This is something I’ve heard more in recent years at trade shows and during “conference season.” More people seem to want this — an easy way to compare options and understand what they need.

At the very least, build one internally. Pull in info from vendors (their marketing-speak). Talk to customers and record that. Get pricing information. This comparison dashboard is what should be presented to the ultimate check-writers.

The bottom line
We need to ask tougher, better questions as a profession. We need to be smarter in assessing how and why technology makes sense for our problems. Don’t be afraid to push the status quo. Don’t be afraid of doing the homework. As you do this, your recruiting skills are going to improve too! You’ll be a better analyzer. You’ll be a better thinker. You’ll be a better question-generator.

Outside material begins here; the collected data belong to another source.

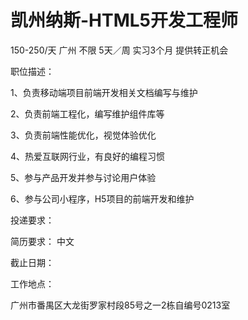 # 凯州纳斯-HTML5开发工程师

150-250/天 广州 不限 5天／周 实习3个月 提供转正机会

职位描述：

1、负责移动端项目前端开发相关文档编写与维护

2、负责前端工程化，编写维护组件库等

3、负责前端性能优化，视觉体验优化

4、热爱互联网行业，有良好的编程习惯

5、参与产品开发并参与讨论用户体验

6、参与公司小程序，H5项目的前端开发和维护

投递要求：

简历要求： 中文

截止日期：

工作地点：

广州市番禺区大龙街罗家村段85号之一2栋自编号0213室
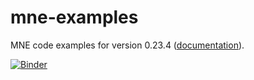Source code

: # mne-examples
MNE code examples for version 0.23.4 ([documentation](https://mne.tools/0.23/index.html)).

[![Binder](https://mybinder.org/badge_logo.svg)](https://mybinder.org/v2/gh/Frederic-vW/mne-examples/HEAD?labpath=mne-examples.ipynb)
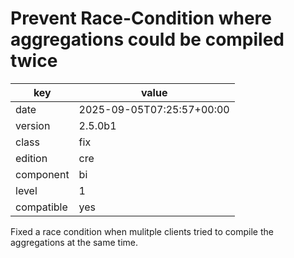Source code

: [//]: # (werk v2)
# Prevent Race-Condition where aggregations could be compiled twice

key        | value
---------- | ---
date       | 2025-09-05T07:25:57+00:00
version    | 2.5.0b1
class      | fix
edition    | cre
component  | bi
level      | 1
compatible | yes

Fixed a race condition when mulitple clients tried to compile the aggregations at the same time.
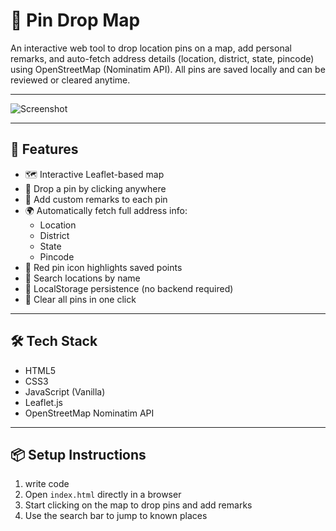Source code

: # 📍 Pin Drop Map

An interactive web tool to drop location pins on a map, add personal remarks, and auto-fetch address details (location, district, state, pincode) using OpenStreetMap (Nominatim API). All pins are saved locally and can be reviewed or cleared anytime.

---

![Screenshot](https://github.com/user-attachments/assets/2fb145cf-3e8b-477d-81cb-ef9e6403fb5a)

---

## 🚀 Features

- 🗺️ Interactive Leaflet-based map  
- 📌 Drop a pin by clicking anywhere  
- 📝 Add custom remarks to each pin  
- 🌍 Automatically fetch full address info:  
  - Location  
  - District  
  - State  
  - Pincode  
- 📍 Red pin icon highlights saved points  
- 🔎 Search locations by name  
- 💾 LocalStorage persistence (no backend required)  
- 🧹 Clear all pins in one click  

---

## 🛠️ Tech Stack

- HTML5  
- CSS3  
- JavaScript (Vanilla)  
- Leaflet.js  
- OpenStreetMap Nominatim API  

---

## 📦 Setup Instructions

1. write code
2. Open `index.html` directly in a browser  
3. Start clicking on the map to drop pins and add remarks  
4. Use the search bar to jump to known places  
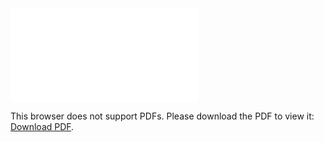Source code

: <object data="christ-in-song/CIS1908pdfs/497.pdf" type="application/pdf" width="100%" height="1024px">
    <embed src="christ-in-song/CIS1908pdfs/497.pdf">
        <p>This browser does not support PDFs. Please download the PDF to view it: <a href="christ-in-song/CIS1908pdfs/497.pdf">Download PDF</a>.</p>
    </embed>
</object>
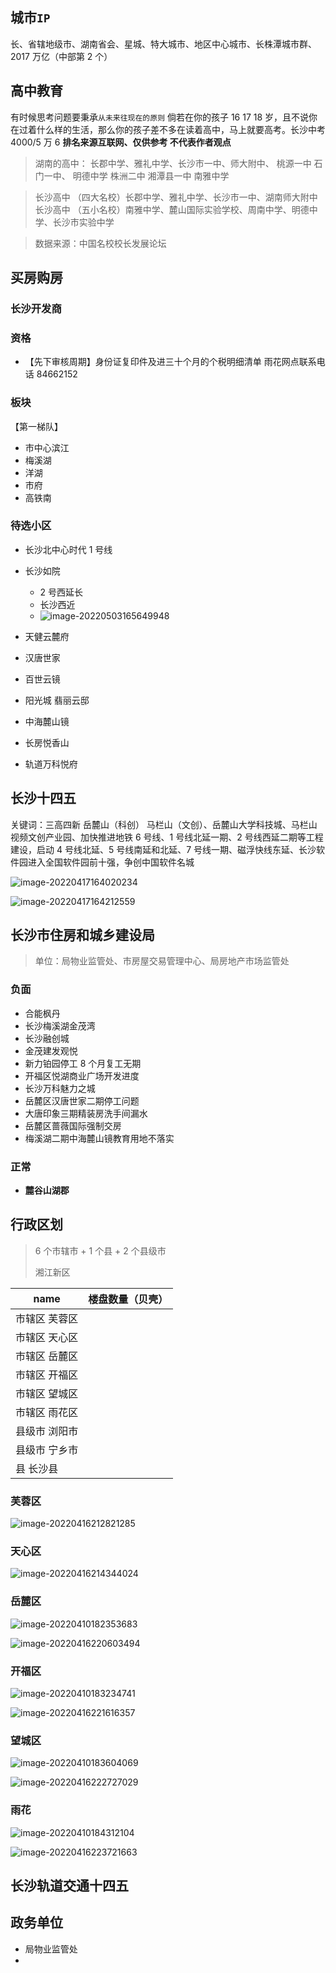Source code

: ## 城市`IP`

长、省辖地级市、湖南省会、星城、特大城市、地区中心城市、长株潭城市群、2017 万亿（中部第 2 个）

## 高中教育

有时候思考问题要秉承`从未来往现在的原则` 倘若在你的孩子 16 17 18 岁，且不说你在过着什么样的生活，那么你的孩子差不多在读着高中，马上就要高考。长沙中考 4000/5 万 6 **排名来源互联网、仅供参考 不代表作者观点**

> 湖南的高中： 长郡中学、雅礼中学、长沙市一中、师大附中、 桃源一中 石门一中、 明德中学 株洲二中 湘潭县一中 南雅中学

> 长沙高中 （四大名校）长郡中学、雅礼中学、长沙市一中、湖南师大附中
> 长沙高中 （五小名校）南雅中学、麓山国际实验学校、周南中学、明德中学、长沙市实验中学

> 数据来源：中国名校校长发展论坛

## 买房购房

### 长沙开发商

### 资格

- 【先下审核周期】身份证复印件及进三十个月的个税明细清单 雨花网点联系电话 84662152

### 板块

【第一梯队】

- 市中心滨江
- 梅溪湖
- 洋湖
- 市府
- 高铁南

### 待选小区

- 长沙北中心时代 1 号线
- 长沙如院

  - 2 号西延长
  - 长沙西近
  - ![image-20220503165649948](https://gitee.com/yayxs/pics/raw/master/city/changsharuyuan.png)

- 天健云麓府
- 汉唐世家
- 百世云镜
- 阳光城 翡丽云邸
- 中海麓山镜
- 长房悦香山
- 轨道万科悦府

## 长沙十四五

关键词：三高四新 岳麓山（科创） 马栏山（文创）、岳麓山大学科技城、马栏山视频文创产业园、加快推进地铁 6 号线、1 号线北延一期、2 号线西延二期等工程建设，启动 4 号线北延、5 号线南延和北延、7 号线一期、磁浮快线东延、长沙软件园进入全国软件园前十强，争创中国软件名城

![image-20220417164020234](https://gitee.com/yayxs/pics/raw/master/city/cs-145.png)

![image-20220417164212559](https://gitee.com/yayxs/pics/raw/master/city/cs-146.png)

## 长沙市住房和城乡建设局

> 单位：局物业监管处、市房屋交易管理中心、局房地产市场监管处

### 负面

- 合能枫丹
- 长沙梅溪湖金茂湾
- 长沙融创城
- 金茂建发观悦
- 新力铂园停工 8 个月复工无期
- 开福区悦湖商业广场开发进度
- 长沙万科魅力之城
- 岳麓区汉唐世家二期停工问题
- 大唐印象三期精装房洗手间漏水
- 岳麓区蔷薇国际强制交房
- 梅溪湖二期中海麓山镜教育用地不落实

### 正常

- **麓谷山湖郡**

## 行政区划

> 6 个市辖市 + 1 个县 + 2 个县级市
>
> 湘江新区

| name          | 楼盘数量（贝壳） |
| ------------- | ---------------- |
| 市辖区 芙蓉区 |                  |
| 市辖区 天心区 |                  |
| 市辖区 岳麓区 |                  |
| 市辖区 开福区 |                  |
| 市辖区 望城区 |                  |
| 市辖区 雨花区 |                  |
| 县级市 浏阳市 |                  |
| 县级市 宁乡市 |                  |
| 县 长沙县     |                  |

### 芙蓉区

![image-20220416212821285](https://gitee.com/yayxs/pics/raw/master/city/cs-fr.png)

### 天心区

![image-20220416214344024](https://gitee.com/yayxs/pics/raw/master/city/cs-tx.png)

### 岳麓区

![image-20220410182353683](https://gitee.com/yayxs/pics/raw/master/city/changsha-yuelu-20220410182353683.png)

![image-20220416220603494](https://gitee.com/yayxs/pics/raw/master/city/cs-yl.png)

### 开福区

![image-20220410183234741](https://gitee.com/yayxs/pics/raw/master/city/shangsha-kaifu-20220410183234741.png)

![image-20220416221616357](https://gitee.com/yayxs/pics/raw/master/city/cs-kf.png)

### 望城区

![image-20220410183604069](https://gitee.com/yayxs/pics/raw/master/city/changsha-wangcheng-20220410183604069.png)

![image-20220416222727029](https://gitee.com/yayxs/pics/raw/master/city/cs-wc.png)

### 雨花

![image-20220410184312104](https://gitee.com/yayxs/pics/raw/master/city/changsha-yuhua-20220410184312104.png)

![image-20220416223721663](https://gitee.com/yayxs/pics/raw/master/city/cs-yh.png)

## 长沙轨道交通十四五

## 政务单位

- 局物业监管处
-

Tech can be great for recruiting, but we as TA pros have to do more to make sure we’re analyzing and vetting it correctly.

steve

Steve Levy
Steve Levy brings an atypical combination of recruiting expertise and a technical experience to his performance-focused engagements with clients. A founding member of the recently launched Association of Talent Acquisition Professionals, Steve is widely known as a talent acquisition influencer across many industries and has been recognized as one of the most influential technical recruiting thought leaders, one of the top people to follow in social media recruiting, and a Top 100 Twitter Accounts Job Seekers MUST Follow. Check out his blog Recruiting Inferno or catch him as a respected speaker at sourcing and recruiting conferences.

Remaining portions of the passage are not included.